Author | : Edward Jarvis |
Publisher | : |
Total Pages | : 298 |
Release | : 2019-01-09 |
Genre | : Religion |
ISBN | : 9781947826908 |
Two decades before the Second Vatican Council, a section of the Catholic Church decided to enact sweeping reforms of its own. The Brazilian Catholic Apostolic Church, or I.C.A.B., abolished latin, celibacy and confession, embraced religious freedom, and redefined the pope as just another bishop. I.C.A.B. became the renegade church within a church. With over half a million members in Brazil, and up to four million in a complex worldwide network, I.C.A.B.'s offshoots are at the center of the hottest and most controversial clashes between Catholics and their hierarchy.
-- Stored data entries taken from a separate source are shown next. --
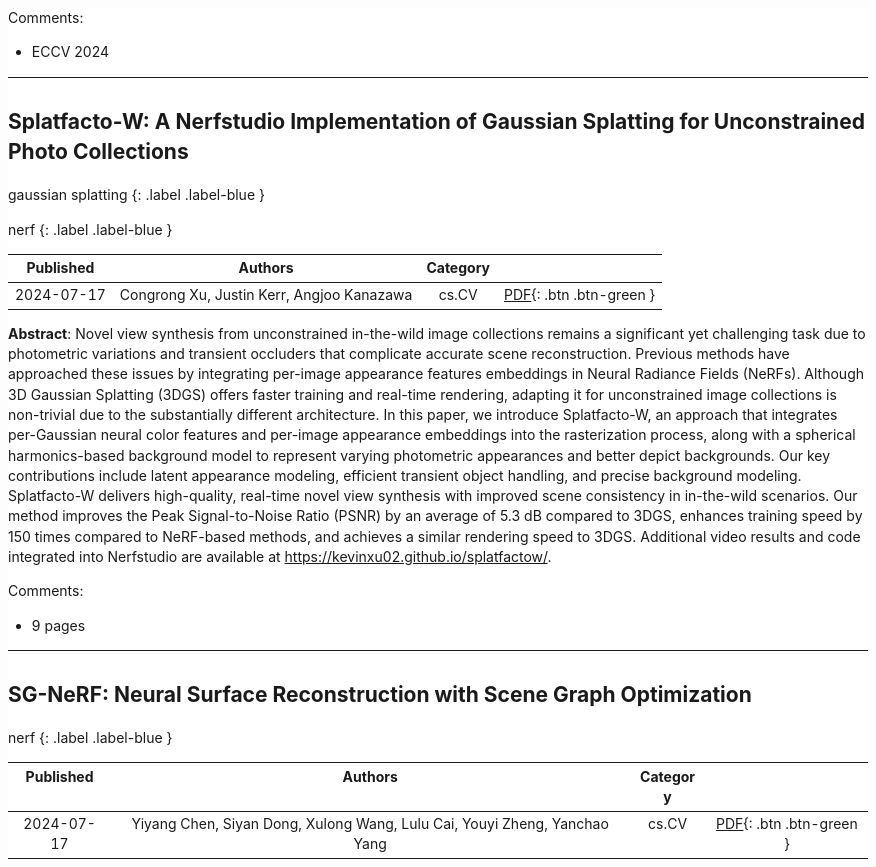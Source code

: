 Comments:
- ECCV 2024

---

## Splatfacto-W: A Nerfstudio Implementation of Gaussian Splatting for  Unconstrained Photo Collections

gaussian splatting
{: .label .label-blue }

nerf
{: .label .label-blue }

| Published | Authors | Category | |
|:---:|:---:|:---:|:---:|
| 2024-07-17 | Congrong Xu, Justin Kerr, Angjoo Kanazawa | cs.CV | [PDF](http://arxiv.org/pdf/2407.12306v1){: .btn .btn-green } |

**Abstract**: Novel view synthesis from unconstrained in-the-wild image collections remains
a significant yet challenging task due to photometric variations and transient
occluders that complicate accurate scene reconstruction. Previous methods have
approached these issues by integrating per-image appearance features embeddings
in Neural Radiance Fields (NeRFs). Although 3D Gaussian Splatting (3DGS) offers
faster training and real-time rendering, adapting it for unconstrained image
collections is non-trivial due to the substantially different architecture. In
this paper, we introduce Splatfacto-W, an approach that integrates per-Gaussian
neural color features and per-image appearance embeddings into the
rasterization process, along with a spherical harmonics-based background model
to represent varying photometric appearances and better depict backgrounds. Our
key contributions include latent appearance modeling, efficient transient
object handling, and precise background modeling. Splatfacto-W delivers
high-quality, real-time novel view synthesis with improved scene consistency in
in-the-wild scenarios. Our method improves the Peak Signal-to-Noise Ratio
(PSNR) by an average of 5.3 dB compared to 3DGS, enhances training speed by 150
times compared to NeRF-based methods, and achieves a similar rendering speed to
3DGS. Additional video results and code integrated into Nerfstudio are
available at https://kevinxu02.github.io/splatfactow/.

Comments:
- 9 pages

---

## SG-NeRF: Neural Surface Reconstruction with Scene Graph Optimization

nerf
{: .label .label-blue }

| Published | Authors | Category | |
|:---:|:---:|:---:|:---:|
| 2024-07-17 | Yiyang Chen, Siyan Dong, Xulong Wang, Lulu Cai, Youyi Zheng, Yanchao Yang | cs.CV | [PDF](http://arxiv.org/pdf/2407.12667v1){: .btn .btn-green } |
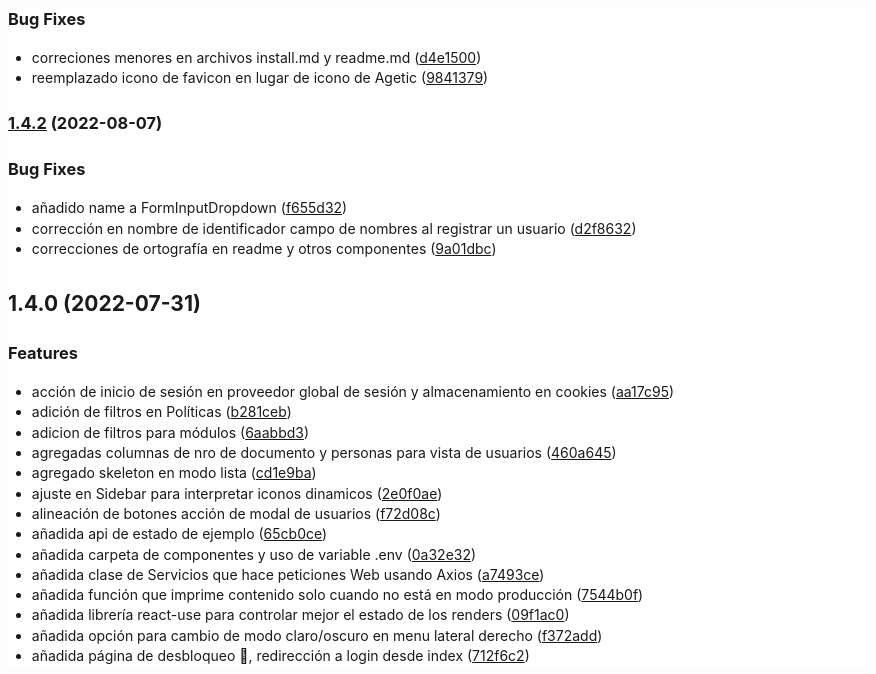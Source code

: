 
### Bug Fixes

* correciones menores en archivos install.md y readme.md ([d4e1500](https://gitlab.agetic.gob.bo/agetic/agetic/proyectos-base/agetic-next-base-frontend/commit/d4e15002ce700a4064147a3257f4352c32c97868))
* reemplazado icono de favicon en lugar de icono de Agetic ([9841379](https://gitlab.agetic.gob.bo/agetic/agetic/proyectos-base/agetic-next-base-frontend/commit/984137951ecca4851eda57cc8f78315dfa7ec70c))

### [1.4.2](https://gitlab.agetic.gob.bo/agetic/agetic/proyectos-base/agetic-next-base-frontend/compare/v1.4.0...v1.4.2) (2022-08-07)


### Bug Fixes

* añadido name a FormInputDropdown ([f655d32](https://gitlab.agetic.gob.bo/agetic/agetic/proyectos-base/agetic-next-base-frontend/commit/f655d32c83454faff2cbd4d1fd8c76c376d92dab))
* corrección en nombre de identificador campo de nombres al registrar un usuario ([d2f8632](https://gitlab.agetic.gob.bo/agetic/agetic/proyectos-base/agetic-next-base-frontend/commit/d2f863263b1bf6184ff4c06258ca1f76dd725346))
* correcciones de ortografía en readme y otros componentes ([9a01dbc](https://gitlab.agetic.gob.bo/agetic/agetic/proyectos-base/agetic-next-base-frontend/commit/9a01dbc477a08425b6e3538ef4c0caefac0a14cc))

## 1.4.0 (2022-07-31)


### Features

* acción de inicio de sesión en proveedor global de sesión y almacenamiento en cookies ([aa17c95](https://gitlab.agetic.gob.bo/ivillarreal/agetic-next-base-frontend/commit/aa17c9504a472b49983d3688f7ab7c4851d8ed1c))
* adición de filtros en Políticas ([b281ceb](https://gitlab.agetic.gob.bo/ivillarreal/agetic-next-base-frontend/commit/b281cebc0027c0c29af2f06647aada17c274b3bb))
* adicion de filtros para módulos ([6aabbd3](https://gitlab.agetic.gob.bo/ivillarreal/agetic-next-base-frontend/commit/6aabbd3d7d55c6197ba9b864ac90196a412c3710))
* agregadas columnas de nro de documento y personas para vista de usuarios ([460a645](https://gitlab.agetic.gob.bo/ivillarreal/agetic-next-base-frontend/commit/460a645703d1266b0ecb6082dba7b1d874699a4b))
* agregado skeleton en modo lista ([cd1e9ba](https://gitlab.agetic.gob.bo/ivillarreal/agetic-next-base-frontend/commit/cd1e9ba2c0cfd9ecf8c49cb59e629ca4ca9277a7))
* ajuste en Sidebar para interpretar iconos dinamicos ([2e0f0ae](https://gitlab.agetic.gob.bo/ivillarreal/agetic-next-base-frontend/commit/2e0f0aef97daa312dae187ce1b96c13239d72fec))
* alineación de botones acción de modal de usuarios ([f72d08c](https://gitlab.agetic.gob.bo/ivillarreal/agetic-next-base-frontend/commit/f72d08cdc04132170d8548966443c583c214f846))
* añadida api de estado de ejemplo ([65cb0ce](https://gitlab.agetic.gob.bo/ivillarreal/agetic-next-base-frontend/commit/65cb0ce3ff8e53e20b765e4ebce128ed92b7d430))
* añadida carpeta de componentes y uso de variable .env ([0a32e32](https://gitlab.agetic.gob.bo/ivillarreal/agetic-next-base-frontend/commit/0a32e323b1e19e32541bcc75f8c8a73758c03d7b))
* añadida clase de Servicios que hace peticiones Web usando Axios ([a7493ce](https://gitlab.agetic.gob.bo/ivillarreal/agetic-next-base-frontend/commit/a7493ceb8af96efe94bbad64b755f4f8868d1eb9))
* añadida función que imprime contenido solo cuando no está en modo producción ([7544b0f](https://gitlab.agetic.gob.bo/ivillarreal/agetic-next-base-frontend/commit/7544b0f27a5d0637c5549e0883163eaa25c59238))
* añadida librería react-use para controlar mejor el estado de los renders ([09f1ac0](https://gitlab.agetic.gob.bo/ivillarreal/agetic-next-base-frontend/commit/09f1ac011dab379d26555cb7b47cdc8e33c5d9a7))
* añadida opción para cambio de modo claro/oscuro en menu lateral derecho ([f372add](https://gitlab.agetic.gob.bo/ivillarreal/agetic-next-base-frontend/commit/f372add57a7717db05752a0ba409bee6e1c41e98))
* añadida página de desbloqueo 🔐, redirección a login desde index ([712f6c2](https://gitlab.agetic.gob.bo/ivillarreal/agetic-next-base-frontend/commit/712f6c2a15fc2d59aff0df2dbc5141861aecf924))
Independent Catholicism, progressive Catholicism, women's ordination, celibacy, homosexuality, and church reform in general, cannot be fully understood without understanding I.C.A.B. Whether sect or schism, I.C.A.B. represents the most extraordinary attempt in modern times to defy the Vatican and reform the Catholic Church from below. God, Land and Freedom, The True Story of I.C.A.B., tells this remarkable story as it has never been told before. Much archival material has been translated for the first time. I.C.A.B.'s alleged links to freemasonry, communism, the occult, and the far right are investigated. I.C.A.B.'s theology is explained, and the exploits of I.C.A.B.'s founders are revealed. It is a story that can no longer be ignored.